Wells Fargo’s CEO Charles Scharf recently apologized for attributing lack of diversity at his bank to “a very limited pool of black talent to recruit from.”
Comments like Scharf’s trigger rapid pile-ons and pushback. Many critics addressed his remarks directly. Coming from a different angle, I would ask whether, had Wells Fargo’s sale numbers disappointed, Scharf would have blamed “a very limited pool of customers to sell to”?
My point is that we expect businesses to compete for talent as well as customers. Here, we must bear in mind that from a business-ethics perspective, diversity represents a means to an end, which is better performance through advancing merit and creating synergies. These won’t happen, though, if we wear blinders, or if we simply count noses.

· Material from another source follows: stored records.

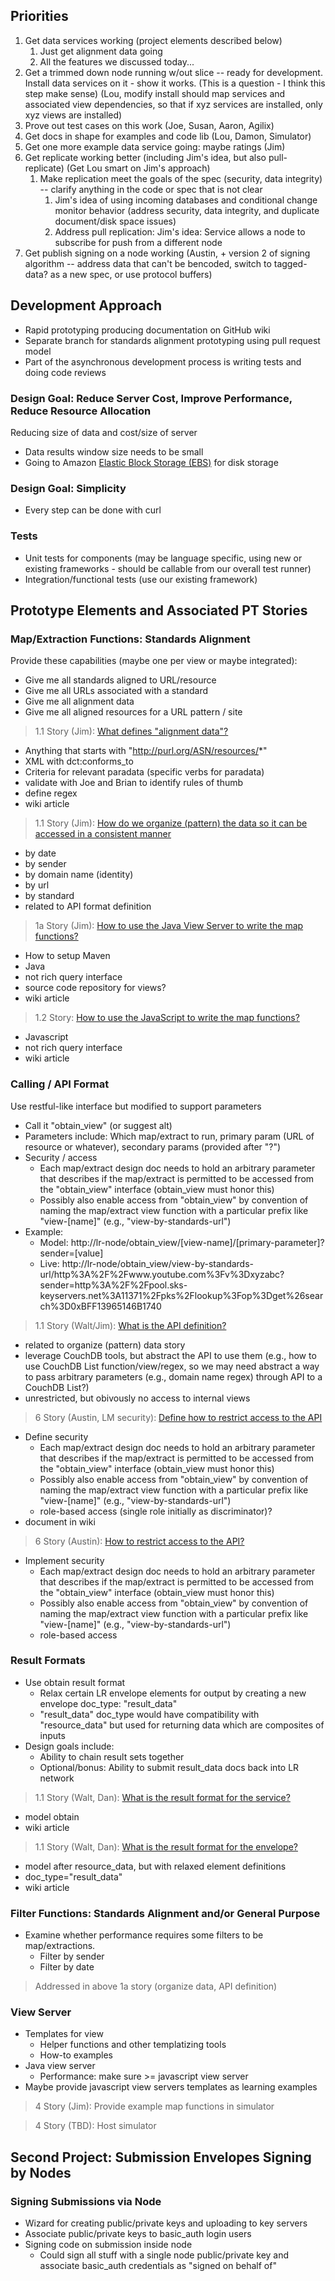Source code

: ## Priorities

1. Get data services working (project elements described below)
   1. Just get alignment data going
   1. All the features we discussed today...
1. Get a trimmed down node running w/out slice -- ready for development. Install data services on it - show it works. (This is a question - I think this step make sense) (Lou, modify install should map services and associated view dependencies, so that if xyz services are installed, only xyz views are installed)
1. Prove out test cases on this work (Joe, Susan, Aaron, Agilix)
1. Get docs in shape for examples and code lib (Lou, Damon, Simulator)
1. Get one more example data service going: maybe ratings (Jim)
1. Get replicate working better (including Jim's idea, but also pull-replicate) (Get Lou smart on Jim's approach)
   1. Make replication meet the goals of the spec (security, data integrity) -- clarify anything in the code or spec that is not clear
      1. Jim's idea of using incoming databases and conditional change monitor behavior (address security, data integrity, and duplicate document/disk space issues)
      1. Address pull replication: Jim's idea: Service allows a node to subscribe for push from a different node
1. Get publish signing on a node working (Austin, + version 2 of signing algorithm -- address data that can't be bencoded, switch to tagged-data? as a new spec, or use protocol buffers)

## Development Approach

* Rapid prototyping producing documentation on GitHub wiki
* Separate branch for standards alignment prototyping using pull request model
* Part of the asynchronous development process is writing tests and doing code reviews

### Design Goal: Reduce Server Cost, Improve Performance, Reduce Resource Allocation

Reducing size of data and cost/size of server

* Data results window size needs to be small
* Going to Amazon [Elastic Block Storage (EBS)](http://aws.amazon.com/ebs/) for disk storage

### Design Goal: Simplicity

* Every step can be done with curl

### Tests

* Unit tests for components (may be language specific, using new or existing frameworks - should be callable from our overall test runner)
* Integration/functional tests (use our existing framework)


## Prototype Elements and Associated PT Stories

### Map/Extraction Functions: Standards Alignment

Provide these capabilities (maybe one per view or maybe integrated):

* Give me all standards aligned to URL/resource
* Give me all URLs associated with a standard
* Give me all alignment data
* Give me all aligned resources for a URL pattern / site

> 1.1 Story (Jim): [What defines "alignment data"?](https://www.pivotaltracker.com/story/show/24774751)

* Anything that starts with "http://purl.org/ASN/resources/*"
* XML with dct:conforms_to
* Criteria for relevant paradata (specific verbs for paradata)
* validate with Joe and Brian to identify rules of thumb
* define regex
* wiki article

> 1.1 Story (Jim): [How do we organize (pattern) the data so it can be accessed in a consistent manner](https://www.pivotaltracker.com/story/show/24785323)

* by date
* by sender
* by domain name (identity)
* by url
* by standard
* related to API format definition

> 1a Story (Jim): [How to use the Java View Server to write the map functions?](https://www.pivotaltracker.com/story/show/24785651)

* How to setup Maven
* Java
* not rich query interface
* source code repository for views?
* wiki article

> 1.2 Story: [How to use the JavaScript to write the map functions?](https://www.pivotaltracker.com/story/show/24785905)

* Javascript
* not rich query interface
* wiki article

### Calling / API Format

Use restful-like interface but modified to support parameters

* Call it "obtain_view" (or suggest alt)
* Parameters include: Which map/extract to run, primary param (URL of resource or whatever), secondary params (provided after "?")
* Security / access
   * Each map/extract design doc needs to hold an arbitrary parameter that describes if the map/extract is permitted to be accessed from the "obtain_view" interface (obtain_view must honor this)
   * Possibly also enable access from "obtain_view" by convention of naming the map/extract view function with a particular prefix like "view-[name]" (e.g., "view-by-standards-url")
* Example:
   * Model: http://lr-node/obtain_view/[view-name]/[primary-parameter]?sender=[value]
   * Live: http://lr-node/obtain_view/view-by-standards-url/http%3A%2F%2Fwww.youtube.com%3Fv%3Dxyzabc?sender=http%3A%2F%2Fpool.sks-keyservers.net%3A11371%2Fpks%2Flookup%3Fop%3Dget%26search%3D0xBFF13965146B1740

> 1.1 Story (Walt/Jim): [What is the API definition?](https://www.pivotaltracker.com/story/show/24775061)

* related to organize (pattern) data story
* leverage CouchDB tools, but abstract the API to use them (e.g., how to use CouchDB List function/view/regex, so we may need abstract a way to pass arbitrary parameters (e.g., domain name regex) through API to a CouchDB List?)
* unrestricted, but obivously no access to internal views

> 6 Story (Austin, LM security): [Define how to restrict access to the API](https://www.pivotaltracker.com/story/show/24786655)

* Define security
   * Each map/extract design doc needs to hold an arbitrary parameter that describes if the map/extract is permitted to be accessed from the "obtain_view" interface (obtain_view must honor this)
   * Possibly also enable access from "obtain_view" by convention of naming the map/extract view function with a particular prefix like "view-[name]" (e.g., "view-by-standards-url")
   * role-based access (single role initially as discriminator)?
* document in wiki

> 6 Story (Austin): [How to restrict access to the API?](https://www.pivotaltracker.com/story/show/24786785)

* Implement security
   * Each map/extract design doc needs to hold an arbitrary parameter that describes if the map/extract is permitted to be accessed from the "obtain_view" interface (obtain_view must honor this)
   * Possibly also enable access from "obtain_view" by convention of naming the map/extract view function with a particular prefix like "view-[name]" (e.g., "view-by-standards-url")
   * role-based access

### Result Formats

* Use obtain result format
   * Relax certain LR envelope elements for output by creating a new envelope doc_type: "result_data"
   * "result_data" doc_type would have compatibility with "resource_data" but used for returning data which are composites of inputs
* Design goals include:
   * Ability to chain result sets together
   * Optional/bonus: Ability to submit result_data docs back into LR network

> 1.1 Story (Walt, Dan): [What is the result format for the service?](https://www.pivotaltracker.com/story/show/24774765)

* model obtain
* wiki article 

> 1.1 Story (Walt, Dan): [What is the result format for the envelope?](https://www.pivotaltracker.com/story/show/24774019)

* model after resource_data, but with relaxed element definitions
* doc_type="result_data"
* wiki article

### Filter Functions: Standards Alignment and/or General Purpose

* Examine whether performance requires some filters to be map/extractions.
   * Filter by sender
   * Filter by date

> Addressed in above 1a story (organize data, API definition)

### View Server

* Templates for view
   * Helper functions and other templatizing tools
   * How-to examples
* Java view server
   * Performance: make sure >= javascript view server
* Maybe provide javascript view servers templates as learning examples

> 4 Story (Jim): Provide example map functions in simulator

> 4 Story (TBD): Host simulator

## Second Project: Submission Envelopes Signing by Nodes

### Signing Submissions via Node

* Wizard for creating public/private keys and uploading to key servers
* Associate public/private keys to basic_auth login users
* Signing code on submission inside node
   * Could sign all stuff with a single node public/private key and associate basic_auth credentials as "signed on behalf of"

Advancing merit: Addressing false positives and false negatives in recruitment and development
Recruiting and leadership development can suffer from false positives and false negatives. These arise from basic human foibles. The false positive: “I am talented; this candidate reminds me of me; therefore, this candidate is talented.” The false negative: “I am talented; this candidate does not remind me of me; therefore, this candidate is not talented.”
Thinking through what makes people talented in various roles and at various levels isn’t easy. Developing metrics and processes to identify, cultivate, and reward talent takes enormous effort, but is probably senior managers’ most important task.
Synergy: Making the whole greater than the sum of its parts
Diversity can also create synergy. In basketball, for example, height is generally an advantage. But, a lineup wholly comprising seven-footers, would probably lose to a team with lower average height but better ball-handling, fast-break, and three-point-shooting skills.
A great lesson in diversity driving synergy comes from retired Deputy Chief of Naval Operations Admiral Michelle Howard. Howard commanded Combined Task Force 151. She oversaw rescue of a merchant marine captain kidnapped by Somali privates. The rescue was depicted in the Tom Hanks movie Captain Phillips.
Howard faced enormous time pressure to stop the hijacked lifeboat without escalating the situation. She put together a team with diverse backgrounds and experiences to brainstorm ideas. It was a common sailor who suggested stopping the lifeboat with water from high-pressure but non-lethal fire hoses.
Howard’s leadership teaches that diversity properly implemented relates to the skills and experiences of team members as they bear upon a specific task. This required her to consider potential team members as individuals, and what each of them could contribute to the concrete challenge before them.
Wells Fargo can do better. And, so can the rest of us. We must start by treating diversity as means to an end — and working towards that end by advancing merit and creating synergy.